The diagnosis of DH relies on the detection of granular IgA deposits in the dermal papillae in skin biopsy taken from perilesional skin [54]. The DH autoantigen is TG3, which is also deposited in the papillary dermis [23, 27]. Why IgA-TG3 aggregates are also deposited in sites never involved in blister formation, and why they disappear from the skin first after several years of a GFD but reappear rapidly after gluten challenge, remains unclear [78, 100]. In contrast to celiac disease, DH affects mostly adults and slightly more males. At present, a markedly increased age at diagnosis and less severe small bowel damage in DH [19, 65] suggests changes in environmental factors, such as a lowered lifetime gluten load [53].

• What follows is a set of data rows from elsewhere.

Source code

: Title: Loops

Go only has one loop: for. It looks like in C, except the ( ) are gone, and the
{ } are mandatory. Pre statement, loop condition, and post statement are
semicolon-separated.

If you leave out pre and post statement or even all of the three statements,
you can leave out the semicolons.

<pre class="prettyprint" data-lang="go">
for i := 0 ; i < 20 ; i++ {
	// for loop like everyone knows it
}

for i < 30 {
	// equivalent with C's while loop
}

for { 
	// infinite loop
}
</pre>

A GFD is the treatment of choice in DH, but most patients also initially need additional dapsone to rapidly relieve the itching and blistering. Adherence to a GFD should be strict and exclude all wheat, barley, and rye products; uncontaminated oats are currently allowed [74]. Dietitians and celiac disease patient organizations provide great help when starting the GFD [77]. Following dietary treatment, patients with DH have an excellent long-term prognosis, with a normal quality of life and all-cause mortality [80, 97].